▶ _Input for this task_:
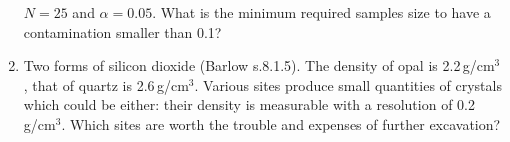\documentclass[a4paper,12pt]{article}
\begin{document}
\begin{enumerate}
   $N=25$ and $\alpha=0.05$. What is the minimum required samples size to have a contamination smaller than 0.1?
   \item Two forms of silicon dioxide (Barlow s.8.1.5). The density of opal is 2.2\,g/cm$^3$, that of quartz is 2.6\,g/cm$^3$. Various sites produce small quantities of crystals which 
   could be either: their density is measurable with a resolution of 0.2\,g/cm$^3$. Which sites are worth the trouble and expenses of further excavation?
 \end{enumerate}
\end{document}

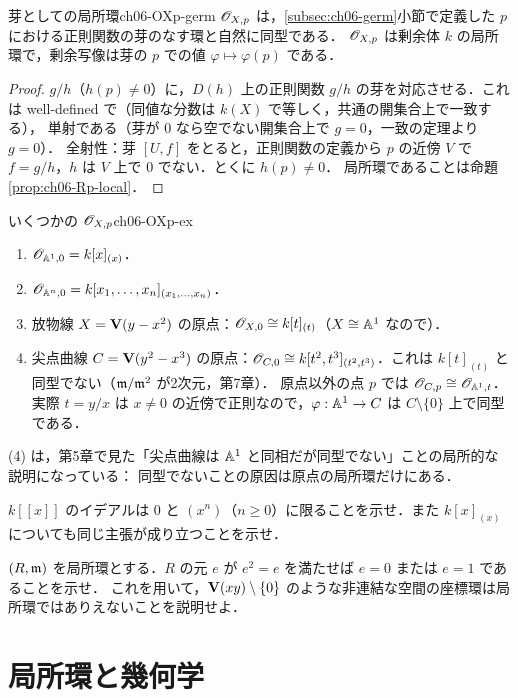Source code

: \begin{myprop}{芽としての局所環}{ch06-OXp-germ}
$\mathscr{O}_{X,p}$ は，\ref{subsec:ch06-germ}小節で定義した $p$ における正則関数の芽のなす環と自然に同型である．
$\mathscr{O}_{X,p}$ は剰余体 $k$ の局所環で，剰余写像は芽の $p$ での値 $\varphi\mapsto\varphi(p)$ である．
\end{myprop}

\begin{proof}
$g/h$（$h(p)\neq0$）に，$D(h)$ 上の正則関数 $g/h$ の芽を対応させる．これは well-defined で（同値な分数は $k(X)$ で等しく，共通の開集合上で一致する），
単射である（芽が $0$ なら空でない開集合上で $g=0$，一致の定理より $g=0$）．
全射性：芽 $[U,f]$ をとると，正則関数の定義から $p$ の近傍 $V$ で $f=g/h$，$h$ は $V$ 上で $0$ でない．とくに $h(p)\neq0$．
局所環であることは命題 \ref{prop:ch06-Rp-local}．
\end{proof}

\begin{myex}{いくつかの $\mathscr{O}_{X,p}$}{ch06-OXp-ex}
\begin{enumerate}
  \item $\mathscr{O}_{\mathbb{A}^1,0}=k[x]_{(x)}$．
  \item $\mathscr{O}_{\mathbb{A}^n,0}=k[x_1,\dots,x_n]_{(x_1,\dots,x_n)}$．
  \item 放物線 $X=\mathbf{V}(y-x^2)$ の原点：$\mathscr{O}_{X,0}\cong k[t]_{(t)}$（$X\cong\mathbb{A}^1$ なので）．
  \item 尖点曲線 $C=\mathbf{V}(y^2-x^3)$ の原点：$\mathscr{O}_{C,0}\cong k[t^2,t^3]_{(t^2,t^3)}$．これは $k[t]_{(t)}$ と同型でない（$\mathfrak{m}/\mathfrak{m}^2$ が2次元，第7章）．
        原点以外の点 $p$ では $\mathscr{O}_{C,p}\cong\mathscr{O}_{\mathbb{A}^1,t}$．実際 $t=y/x$ は $x\neq0$ の近傍で正則なので，$\varphi:\mathbb{A}^1\to C$ は $C\setminus\{0\}$ 上で同型である．
\end{enumerate}
\end{myex}

(4) は，第5章で見た「尖点曲線は $\mathbb{A}^1$ と同相だが同型でない」ことの局所的な説明になっている：
同型でないことの原因は原点の局所環だけにある．

$k[[x]]$ のイデアルは $0$ と $(x^n)$（$n\ge0$）に限ることを示せ．また $k[x]_{(x)}$ についても同じ主張が成り立つことを示せ．

$(R,\mathfrak{m})$ を局所環とする．$R$ の元 $e$ が $e^2=e$ を満たせば $e=0$ または $e=1$ であることを示せ．
これを用いて，$\mathbf{V}(xy)\setminus\{0\}$ のような非連結な空間の座標環は局所環ではありえないことを説明せよ．

\section{局所環と幾何学}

▶ _Your task_:
State how many lines of the entries include the word "setminus", giving that number by itself.

▶ _Answer to this problem_:
2